PROBLEM DETAILS » Quote, without any change, the line that contains "竞争格局分析 & ✅ 6 维度覆盖，Expert Governance 是独有创新区 \\" and all lines that follow it to the end of the data below.

>>>

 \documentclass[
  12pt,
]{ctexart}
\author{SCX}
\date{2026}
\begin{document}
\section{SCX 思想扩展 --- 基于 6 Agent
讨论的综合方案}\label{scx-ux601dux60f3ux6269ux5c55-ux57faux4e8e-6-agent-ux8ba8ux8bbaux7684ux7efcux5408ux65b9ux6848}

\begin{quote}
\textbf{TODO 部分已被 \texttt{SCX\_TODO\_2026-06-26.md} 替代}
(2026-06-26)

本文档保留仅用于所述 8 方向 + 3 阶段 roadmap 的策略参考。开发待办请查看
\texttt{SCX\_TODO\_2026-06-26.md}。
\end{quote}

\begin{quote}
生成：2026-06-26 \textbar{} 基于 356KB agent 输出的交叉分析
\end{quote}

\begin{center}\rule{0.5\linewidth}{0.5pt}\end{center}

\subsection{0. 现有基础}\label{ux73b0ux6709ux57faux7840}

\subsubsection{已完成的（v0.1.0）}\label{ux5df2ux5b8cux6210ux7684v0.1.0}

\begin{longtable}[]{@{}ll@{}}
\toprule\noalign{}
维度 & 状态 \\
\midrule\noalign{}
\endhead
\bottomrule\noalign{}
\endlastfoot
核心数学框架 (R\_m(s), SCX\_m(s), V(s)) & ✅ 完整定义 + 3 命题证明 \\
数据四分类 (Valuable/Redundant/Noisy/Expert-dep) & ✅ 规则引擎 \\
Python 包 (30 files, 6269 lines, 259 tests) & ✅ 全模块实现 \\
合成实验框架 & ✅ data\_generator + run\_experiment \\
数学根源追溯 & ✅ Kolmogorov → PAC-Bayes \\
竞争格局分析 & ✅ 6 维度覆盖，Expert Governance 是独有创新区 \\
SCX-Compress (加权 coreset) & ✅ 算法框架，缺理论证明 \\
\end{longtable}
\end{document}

<<<

REPLY TO THE TASK »
竞争格局分析 & ✅ 6 维度覆盖，Expert Governance 是独有创新区 \\
SCX-Compress (加权 coreset) & ✅ 算法框架，缺理论证明 \\
\end{longtable}
\end{document}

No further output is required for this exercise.